SimonM’s analysis is great—a hugely important point he covers well is that in the real world you don’t know exactly what your edge is.
And whenever you’re considering betting in a context like a highly liquid prediction market—you’re playing a negative sum game against competent adversaries. So for most people not only are they wrong about the size of their edge, but their edge is actually negative.
By default people have a bias towards risk aversion, which helps cancel out a bias towards overconfidence they can beat the market.
But I think it’s still important to notice that, if you’re someone with a safety net and/or future earnings to look forward to—you should in principle be willing to tolerate very high levels of risk as long as the expected value is positive (while still admitting the EV of day-trading options is negative).
The two world models:
“There’s lots of alpha to be found, but my utility as a function of money is very curved and I’m terrified of losses”
“My utility as a funciton of money is relatively flat given my substantial future earnings and safety net, but I don’t actually have an edge when it comes to financial markets”

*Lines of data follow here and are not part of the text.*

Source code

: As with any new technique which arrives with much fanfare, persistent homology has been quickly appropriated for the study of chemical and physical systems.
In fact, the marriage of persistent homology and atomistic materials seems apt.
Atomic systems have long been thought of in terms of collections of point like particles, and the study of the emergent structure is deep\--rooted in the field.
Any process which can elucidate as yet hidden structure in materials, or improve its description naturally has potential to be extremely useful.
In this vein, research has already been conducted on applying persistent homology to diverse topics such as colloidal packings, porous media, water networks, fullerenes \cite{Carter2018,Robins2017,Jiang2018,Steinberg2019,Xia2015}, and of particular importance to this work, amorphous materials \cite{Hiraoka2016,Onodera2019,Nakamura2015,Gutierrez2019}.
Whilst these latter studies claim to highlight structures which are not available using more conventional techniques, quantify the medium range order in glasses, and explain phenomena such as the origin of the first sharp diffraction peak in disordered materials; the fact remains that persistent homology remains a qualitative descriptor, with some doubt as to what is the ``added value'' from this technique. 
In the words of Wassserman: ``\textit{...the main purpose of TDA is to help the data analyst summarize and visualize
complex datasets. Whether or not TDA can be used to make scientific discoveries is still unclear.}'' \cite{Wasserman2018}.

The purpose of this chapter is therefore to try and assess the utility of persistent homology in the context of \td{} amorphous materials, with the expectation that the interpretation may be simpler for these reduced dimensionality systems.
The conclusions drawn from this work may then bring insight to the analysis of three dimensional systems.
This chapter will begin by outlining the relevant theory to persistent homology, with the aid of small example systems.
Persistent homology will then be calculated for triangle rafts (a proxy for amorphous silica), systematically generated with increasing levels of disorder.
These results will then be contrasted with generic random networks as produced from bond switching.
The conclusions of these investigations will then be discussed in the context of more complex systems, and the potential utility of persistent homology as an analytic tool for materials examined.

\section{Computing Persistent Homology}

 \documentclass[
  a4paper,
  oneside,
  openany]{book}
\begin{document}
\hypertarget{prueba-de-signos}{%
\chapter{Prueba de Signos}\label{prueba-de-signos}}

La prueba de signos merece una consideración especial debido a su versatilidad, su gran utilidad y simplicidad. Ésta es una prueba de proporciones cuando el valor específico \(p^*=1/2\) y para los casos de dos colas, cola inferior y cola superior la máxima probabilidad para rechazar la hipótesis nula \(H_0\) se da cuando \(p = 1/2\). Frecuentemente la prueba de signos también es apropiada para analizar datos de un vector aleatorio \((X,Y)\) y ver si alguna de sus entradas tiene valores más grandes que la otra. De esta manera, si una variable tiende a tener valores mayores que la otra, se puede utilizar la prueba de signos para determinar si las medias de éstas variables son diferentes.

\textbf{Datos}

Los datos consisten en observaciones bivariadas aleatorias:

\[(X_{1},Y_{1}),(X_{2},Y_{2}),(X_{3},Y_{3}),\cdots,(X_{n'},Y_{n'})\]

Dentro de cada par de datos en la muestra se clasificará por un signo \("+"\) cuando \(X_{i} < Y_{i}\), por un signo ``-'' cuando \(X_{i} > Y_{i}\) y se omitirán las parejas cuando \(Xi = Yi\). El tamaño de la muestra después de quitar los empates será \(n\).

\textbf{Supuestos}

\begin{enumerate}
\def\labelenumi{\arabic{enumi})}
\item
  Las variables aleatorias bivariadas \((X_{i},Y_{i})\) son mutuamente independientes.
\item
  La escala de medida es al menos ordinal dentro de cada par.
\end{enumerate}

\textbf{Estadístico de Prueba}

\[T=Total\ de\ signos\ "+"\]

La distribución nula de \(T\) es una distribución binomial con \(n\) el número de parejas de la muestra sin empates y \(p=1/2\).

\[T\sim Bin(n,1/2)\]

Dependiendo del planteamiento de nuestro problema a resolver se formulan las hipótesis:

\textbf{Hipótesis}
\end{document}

Both advise against making reckless bets in financial markets. I claim for most of us number 2 is closer to the truth.
The practical implication—in situations where you get the opportunity to take +EV risks and you’re not subject to adversarial efficient market dynamics—you basically want to load up on risk to a degree way higher than what feels comfortable .
When a game is asymetric, non-zero-sum, and you don’t have competent adversaries trying hard to screw you—you really will find legimitate edges. This is where it’s appropriate to be extremely bold. And most of the time these prosaic “bets” have an inherently capped, relatively small bet size anyway.
Stuff like
Spending money on cleaners/babysitters to free up time to work on speculative on side projects
Hiring a tutor
Spending time+money to attend a networking event
Posting online under your real name
Spend money on products which may or may not work (e.g. a gadget that’s meant to help you sleep)
Asking for more money before accepting a job offer
Asking to pay less money before signing a contract to buy a house
Even mundane stuff like asking for an introduction or telling a joke that might not land
In my view the optimal policy for privlidged young people is usually avoidance of stuff like prediction markets (unless an absurd opportunity arises), while at the same time seeking to take an abmormally high level of +EV risk in positive-sum non-EMH domains.
Maybe it would help if you construct an explicit concrete model? You’re welcome to define what future opportunities will come along after this bet (or even a distribution of possible future opportunities)
Are you claiming that after you build this concrete model—Kelly betting will emerge as the objectively optimal strategy regardless of the agent’s preferences and regardless of whether we add a safety net/income stream into the picture?
Or are you making a softer (seemingly irrelevant) claim about what happens with geometric means/average growth rates when we don’t account for safety nets and income streams?